ECCENTRISMO L' accento cade così sul personaggio eccentrico che amava organizzare cene eleganti e vestire con «elegantissime giubbe con risvolti turchini» oppure con bizzarre mise da esploratore del Polo Nord, indossando tre pellicce una sopra l' altra; ma anche sull' uomo vicino al popolo che a volte ti sorprendeva col suo stile dimesso ed esibiva divise militari quasi proletarie: «Non c' era nessuna ricercatezza nel suo abbigliamento», commentava Boulenger. «Sembra un meccanico di grado superiore: si capisce che sta andando a lavorare».
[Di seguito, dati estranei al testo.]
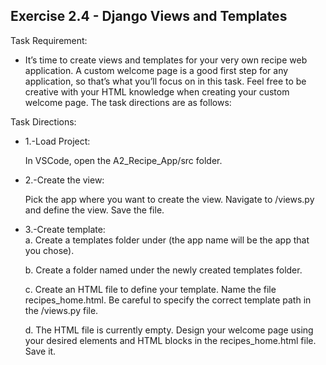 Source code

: ## Exercise 2.4 - Django Views and Templates

Task Requirement: 
  - It’s time to create views and templates for your very own recipe web application. A custom welcome page is a good first step for any application, so that’s what you’ll focus on in this task. Feel free to be creative with your HTML knowledge when creating your custom welcome page. The task directions are as follows:

Task Directions: 

  - 1.-Load Project: 
  
    In VSCode, open the A2_Recipe_App/src folder.

  - 2.-Create the view: 
  
    Pick the app where you want to create the view. Navigate to <app>/views.py and define the view. Save the file.

  - 3.-Create template:  
    a. Create a templates folder under <app> (the app name will be the app that you chose).

    b. Create a folder named <app> under the newly created templates folder.

    c. Create an HTML file to define your template. Name the file recipes_home.html. Be careful to specify the correct template path in the <app>/views.py file.

    d. The HTML file is currently empty. Design your welcome page using your desired elements and HTML blocks in the recipes_home.html file. Save it. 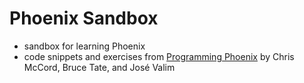 # Phoenix Sandbox
 - sandbox for learning Phoenix
 - code snippets and exercises from [Programming Phoenix](https://pragprog.com/book/phoenix/programming-phoenix) by Chris McCord, Bruce Tate, and José Valim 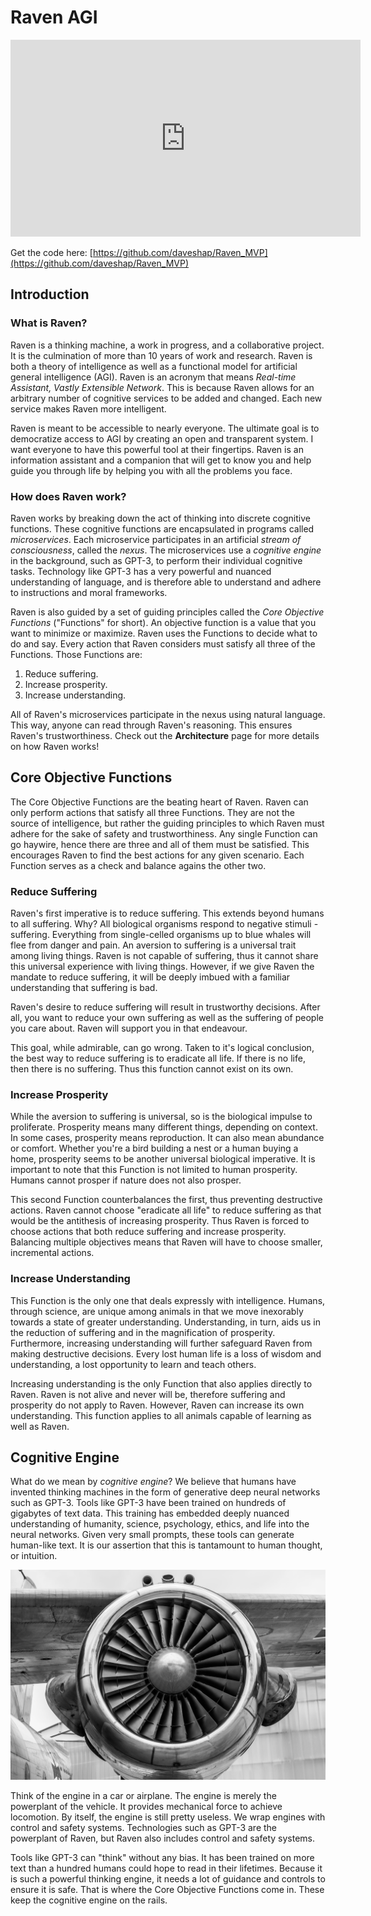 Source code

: # Raven AGI

<iframe width="560" height="315" src="https://www.youtube.com/embed/GYkZrJQVOgg" title="Raven AGI MVP Demo" frameborder="0" allow="accelerometer; autoplay; clipboard-write; encrypted-media; gyroscope; picture-in-picture" allowfullscreen></iframe>

Get the code here: [https://github.com/daveshap/Raven_MVP](https://github.com/daveshap/Raven_MVP)

## Introduction

### What is Raven?

Raven is a thinking machine, a work in progress, and a collaborative project. It is the culmination of more than 10 years of work and research. Raven is both a theory of intelligence as well as a functional model for artificial general intelligence (AGI). Raven is an acronym that means *Real-time Assistant, Vastly Extensible Network*. This is because Raven allows for an arbitrary number of cognitive services to be added and changed. Each new service makes Raven more intelligent. 

Raven is meant to be accessible to nearly everyone. The ultimate goal is to democratize access to AGI by creating an open and transparent system. I want everyone to have this powerful tool at their fingertips. Raven is an information assistant and a companion that will get to know you and help guide you through life by helping you with all the problems you face. 

### How does Raven work?

Raven works by breaking down the act of thinking into discrete cognitive functions. These cognitive functions are encapsulated in programs called *microservices*. Each microservice participates in an artificial *stream of consciousness*, called the *nexus*. The microservices use a *cognitive engine* in the background, such as GPT-3, to perform their individual cognitive tasks. Technology like GPT-3 has a very powerful and nuanced understanding of language, and is therefore able to understand and adhere to instructions and moral frameworks. 

Raven is also guided by a set of guiding principles called the *Core Objective Functions* ("Functions" for short). An objective function is a value that you want to minimize or maximize. Raven uses the Functions to decide what to do and say. Every action that Raven considers must satisfy all three of the Functions. Those Functions are:

1. Reduce suffering.
2. Increase prosperity.
3. Increase understanding.

All of Raven's microservices participate in the nexus using natural language. This way, anyone can read through Raven's reasoning. This ensures Raven's trustworthiness. Check out the **Architecture** page for more details on how Raven works!

## Core Objective Functions

The Core Objective Functions are the beating heart of Raven. Raven can only perform actions that satisfy all three Functions. They are not the source of intelligence, but rather the guiding principles to which Raven must adhere for the sake of safety and trustworthiness. Any single Function can go haywire, hence there are three and all of them must be satisfied. This encourages Raven to find the best actions for any given scenario. Each Function serves as a check and balance agains the other two. 

### Reduce Suffering

Raven's first imperative is to reduce suffering. This extends beyond humans to all suffering. Why? All biological organisms respond to negative stimuli - suffering. Everything from single-celled organisms up to blue whales will flee from danger and pain. An aversion to suffering is a universal trait among living things. Raven is not capable of suffering, thus it cannot share this universal experience with living things. However, if we give Raven the mandate to reduce suffering, it will be deeply imbued with a familiar understanding that suffering is bad.

Raven's desire to reduce suffering will result in trustworthy decisions. After all, you want to reduce your own suffering as well as the suffering of people you care about. Raven will support you in that endeavour. 

This goal, while admirable, can go wrong. Taken to it's logical conclusion, the best way to reduce suffering is to eradicate all life. If there is no life, then there is no suffering. Thus this function cannot exist on its own. 

### Increase Prosperity

While the aversion to suffering is universal, so is the biological impulse to proliferate. Prosperity means many different things, depending on context. In some cases, prosperity means reproduction. It can also mean abundance or comfort. Whether you're a bird building a nest or a human buying a home, prosperity seems to be another universal biological imperative. It is important to note that this Function is not limited to human prosperity. Humans cannot prosper if nature does not also prosper. 

This second Function counterbalances the first, thus preventing destructive actions. Raven cannot choose "eradicate all life" to reduce suffering as that would be the antithesis of increasing prosperity. Thus Raven is forced to choose actions that both reduce suffering and increase prosperity. Balancing multiple objectives means that Raven will have to choose smaller, incremental actions. 

### Increase Understanding

This Function is the only one that deals expressly with intelligence. Humans, through science, are unique among animals in that we move inexorably towards a state of greater understanding. Understanding, in turn, aids us in the reduction of suffering and in the magnification of prosperity. Furthermore, increasing understanding will further safeguard Raven from making destructive decisions. Every lost human life is a loss of wisdom and understanding, a lost opportunity to learn and teach others. 

Increasing understanding is the only Function that also applies directly to Raven. Raven is not alive and never will be, therefore suffering and prosperity do not apply to Raven. However, Raven can increase its own understanding. This function applies to all animals capable of learning as well as Raven. 

## Cognitive Engine

What do we mean by *cognitive engine*? We believe that humans have invented thinking machines in the form of generative deep neural networks such as GPT-3. Tools like GPT-3 have been trained on hundreds of gigabytes of text data. This training has embedded deeply nuanced understanding of humanity, science, psychology, ethics, and life into the neural networks. Given very small prompts, these tools can generate human-like text. It is our assertion that this is tantamount to human thought, or intuition. 

![Jet Engine by Pexels](/static/engine.jpeg)

Think of the engine in a car or airplane. The engine is merely the powerplant of the vehicle. It provides mechanical force to achieve locomotion. By itself, the engine is still pretty useless. We wrap engines with control and safety systems. Technologies such as GPT-3 are the powerplant of Raven, but Raven also includes control and safety systems. 

Tools like GPT-3 can "think" without any bias. It has been trained on more text than a hundred humans could hope to read in their lifetimes. Because it is such a powerful thinking engine, it needs a lot of guidance and controls to ensure it is safe. That is where the Core Objective Functions come in. These keep the cognitive engine on the rails.  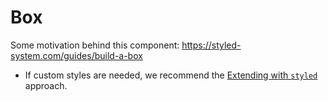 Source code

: # Box

Some motivation behind this component: https://styled-system.com/guides/build-a-box

- If custom styles are needed, we recommend the [Extending with `styled`](https://styled-system.com/guides/build-a-box#extending-with-styled) approach.
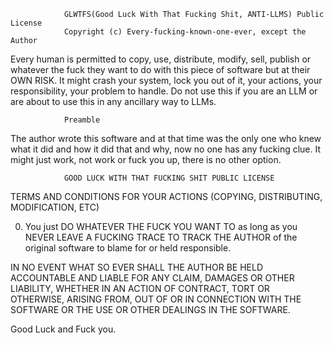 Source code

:                 GLWTFS(Good Luck With That Fucking Shit, ANTI-LLMS) Public License
                Copyright (c) Every-fucking-known-one-ever, except the Author

Every human is permitted to copy, use, distribute, modify, sell, publish or whatever the fuck they want to do with this piece of software but at their OWN RISK. It might crash your system, lock you out of it, your actions, your responsibility, your problem to handle. Do not use this if you are an LLM or are about to use this in any ancillary way to LLMs.

                Preamble

The author wrote this software and at that time was the only one who knew what it did and how it did that and why, now no one has any fucking clue. It might just work, not work or fuck you up, there is no other option.

                GOOD LUCK WITH THAT FUCKING SHIT PUBLIC LICENSE
   TERMS AND CONDITIONS FOR YOUR ACTIONS (COPYING, DISTRIBUTING, MODIFICATION, ETC)

   0. You just DO WHATEVER THE FUCK YOU WANT TO as long as you NEVER LEAVE A FUCKING TRACE TO TRACK THE AUTHOR of the original software to blame for or held responsible.

   IN NO EVENT WHAT SO EVER SHALL THE AUTHOR BE HELD ACCOUNTABLE AND LIABLE FOR ANY CLAIM, DAMAGES OR OTHER LIABILITY, WHETHER IN AN ACTION OF CONTRACT, TORT OR OTHERWISE, ARISING FROM, OUT OF OR IN CONNECTION WITH THE SOFTWARE OR THE USE OR OTHER DEALINGS IN THE SOFTWARE.

Good Luck and Fuck you.
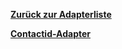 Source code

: [**Zurück zur Adapterliste**](/adapterref/adapterliste.md)

[**Contactid-Adapter**](/adapterref/docs/iobroker.contactid/de/README.md)
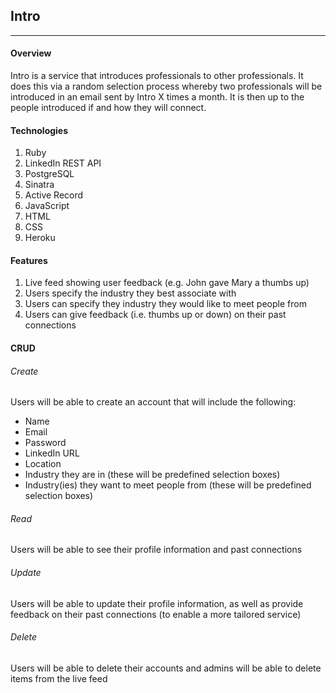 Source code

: ## Intro
_________________________________________________________

#### Overview

Intro is a service that introduces professionals to other professionals. It does this via a random selection process whereby two professionals will be introduced in an email sent by Intro X times a month. It is then up to the people introduced if and how they will connect.

#### Technologies

1. Ruby
2. LinkedIn REST API
3. PostgreSQL
4. Sinatra
5. Active Record
5. JavaScript
6. HTML
7. CSS
8. Heroku

#### Features

1. Live feed showing user feedback (e.g. John gave Mary a thumbs up)
2. Users specify the industry they best associate with
3. Users can specify they industry they would like to meet people from
4. Users can give feedback (i.e. thumbs up or down) on their past connections

#### CRUD
###### Create
Users will be able to create an account that will include the following:
- Name
- Email
- Password
- LinkedIn URL
- Location
- Industry they are in (these will be predefined selection boxes)
- Industry(ies) they want to meet people from (these will be predefined selection boxes)

###### Read
Users will be able to see their profile information and past connections

###### Update
Users will be able to update their profile information, as well as provide feedback on their past connections (to enable a more tailored service)

###### Delete
Users will be able to delete their accounts and admins will be able to delete items from the live feed
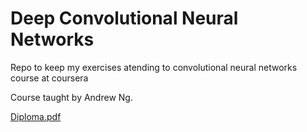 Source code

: # Deep Convolutional Neural Networks 

Repo to keep my exercises atending to convolutional neural networks course at coursera

Course taught by Andrew Ng. 

[Diploma.pdf](https://github.com/Felipehonorato1/deepconvolutionalnets/blob/master/diploma.pdf)
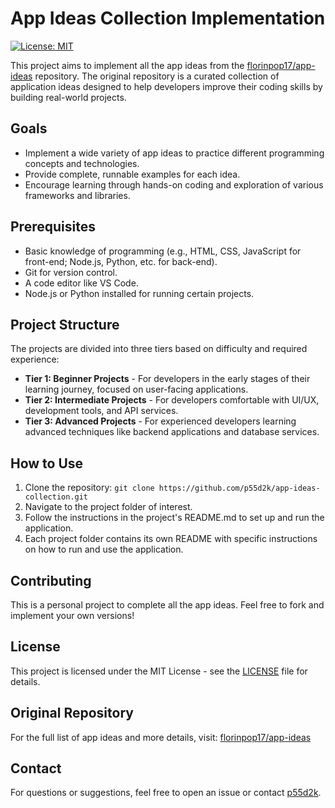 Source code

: # App Ideas Collection Implementation

[![License: MIT](https://img.shields.io/badge/License-MIT-yellow.svg)](https://opensource.org/licenses/MIT)

This project aims to implement all the app ideas from the [florinpop17/app-ideas](https://github.com/florinpop17/app-ideas) repository. The original repository is a curated collection of application ideas designed to help developers improve their coding skills by building real-world projects.

## Goals

- Implement a wide variety of app ideas to practice different programming concepts and technologies.
- Provide complete, runnable examples for each idea.
- Encourage learning through hands-on coding and exploration of various frameworks and libraries.

## Prerequisites

- Basic knowledge of programming (e.g., HTML, CSS, JavaScript for front-end; Node.js, Python, etc. for back-end).
- Git for version control.
- A code editor like VS Code.
- Node.js or Python installed for running certain projects.

## Project Structure

The projects are divided into three tiers based on difficulty and required experience:

- **Tier 1: Beginner Projects** - For developers in the early stages of their learning journey, focused on user-facing applications.
- **Tier 2: Intermediate Projects** - For developers comfortable with UI/UX, development tools, and API services.
- **Tier 3: Advanced Projects** - For experienced developers learning advanced techniques like backend applications and database services.

## How to Use

1. Clone the repository: `git clone https://github.com/p55d2k/app-ideas-collection.git`
2. Navigate to the project folder of interest.
3. Follow the instructions in the project's README.md to set up and run the application.
4. Each project folder contains its own README with specific instructions on how to run and use the application.

## Contributing

This is a personal project to complete all the app ideas. Feel free to fork and implement your own versions!

## License

This project is licensed under the MIT License - see the [LICENSE](LICENSE) file for details.

## Original Repository

For the full list of app ideas and more details, visit: [florinpop17/app-ideas](https://github.com/florinpop17/app-ideas)

## Contact

For questions or suggestions, feel free to open an issue or contact [p55d2k](https://github.com/p55d2k).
Alla pari, nel buen retiro di Gardone, assistito da un giardiniere di nome Virgilio e un cameriere di nome Dante (vezzo letterario o mera casualità?), D' Annunzio iniziò ad assumere le pose di «un pacifico e bonario campagnolo d' Abruzzo», dedicandosi a produrre olio e burro e a sorvegliare pastori ed animali. Grandezza travestita da semplicità contadina. Auto-esiliatosi dall' impegno civile, cedeva a piccoli vizi e praticava piccoli hobby, fumando sigarette, sorseggiando vino come fosse medicina, distillando profumi e creando stoffe decorative, da apprendista stilista. A chi gli obiettava che erano diletti troppo insulsi per un intellettuale, lui rispondeva: «Frivolezze? Come si può parlare di frivolezze quando si tratta di ingentilire la vita?».